La orquesta de La Filarmónica suena como si sus señorías violines y trompetas no hubiesen hecho una cena excesiva y por supuesto sin trasnochar. Todo el personal de intérpretes tiene rostro lucido y sin ojeras. Se nota que han preparado el concierto con disciplina de atleta ante la final. Eso se contagia, y con melodías tan ligeras y flotantes se nos pasa la resaca en un tris tras como el vals de mismo título. Quien más quien menos escucha todavía en pijama con el desayuno demorado en la boca. Así, la elegancia contemplada es el espejo que devuelve nuestra imagen estupenda de antes de la cena cuando nos hemos puesto guapos para recibir a los invitados.Todo es bonito por momentos y el ballet se encarga de terminar de hundir el año viejo que ya fue historia y abrir un año nuevo navegando plácidamente por el Danubio azul llevados por el timón-batuta de Ricardo Mutti.

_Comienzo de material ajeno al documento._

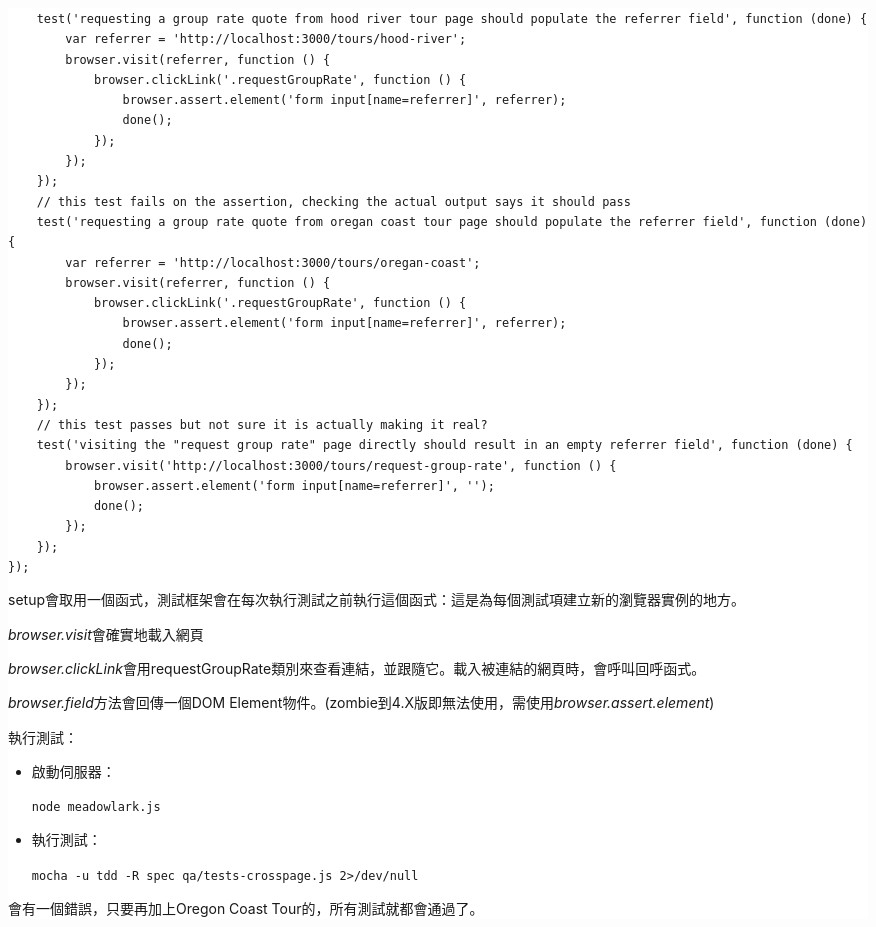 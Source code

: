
 ```
    test('requesting a group rate quote from hood river tour page should populate the referrer field', function (done) {
        var referrer = 'http://localhost:3000/tours/hood-river';
        browser.visit(referrer, function () {
            browser.clickLink('.requestGroupRate', function () {
                browser.assert.element('form input[name=referrer]', referrer);
                done();
            });
        });
    });
    // this test fails on the assertion, checking the actual output says it should pass
    test('requesting a group rate quote from oregan coast tour page should populate the referrer field', function (done) {
        var referrer = 'http://localhost:3000/tours/oregan-coast';
        browser.visit(referrer, function () {
            browser.clickLink('.requestGroupRate', function () {
                browser.assert.element('form input[name=referrer]', referrer);
                done();
            });
        });
    });
    // this test passes but not sure it is actually making it real?
    test('visiting the "request group rate" page directly should result in an empty referrer field', function (done) {
        browser.visit('http://localhost:3000/tours/request-group-rate', function () {
            browser.assert.element('form input[name=referrer]', '');
            done();
        });
    });
});
```

setup會取用一個函式，測試框架會在每次執行測試之前執行這個函式：這是為每個測試項建立新的瀏覽器實例的地方。

*browser.visit*會確實地載入網頁

*browser.clickLink*會用requestGroupRate類別來查看連結，並跟隨它。載入被連結的網頁時，會呼叫回呼函式。

*browser.field*方法會回傳一個DOM Element物件。(zombie到4.X版即無法使用，需使用*browser.assert.element*)

執行測試：

- 啟動伺服器：

    ```
    node meadowlark.js
    ```

- 執行測試：

    ```
    mocha -u tdd -R spec qa/tests-crosspage.js 2>/dev/null
    ```

會有一個錯誤，只要再加上Oregon Coast Tour的，所有測試就都會通過了。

Una vez más nos llega la sanación con la terapia de la música, combinando baile y serenidad, alegría e introspección, relajación y optimismo a partes iguales. Nada es tan antiguo como la música y nada tan moderno como el vals: el baile agarrao que causó furor en su época cuando aún no se escuchaban tambores de guerra mundial. Desde que hice la Primera Comunión no me he visto tan guapo ni elegante como la gente privilegiada que asiste al concierto. Yo quisiera estar allí, me digo bajito para la solapa del pijama de franela, pero por el momento me conformo con la tele en directo y las imágenes con perfume de rosas que decoran la sala de estucos dorados. Todo es de una distinción exquisita y cierto aire retro que agrada ver para desintoxicarse visualmente de la sudadera que nos invade y el vaquero roto que se lleva ahora.
El concierto de año nuevo es al ancho mundo lo que "clásicos divertidos" fue a nuestro suelo peninsular: un aire fresco musical que se agradece como una manzanilla de las tierras de Zamora o un té verde con hielo y unas gotas de licor. Música con glamour y poesía de ribera fluvial, de álamos junto al río como un coro puesto en pie para cantar al caminante. Con poemas remató el programa, leídos por Martín Llade. Versos de Ángel González cuyo centenario celebramos. Otro poeta de su generación, Blas de Otero, escribía: "Música: golpe de Dios/ delicadeza de los ángeles…". Y añado yo: pasos de baile, rosas musicales, arpas al viento… No se puede pedir más. Es año nuevo. Y empezamos bien.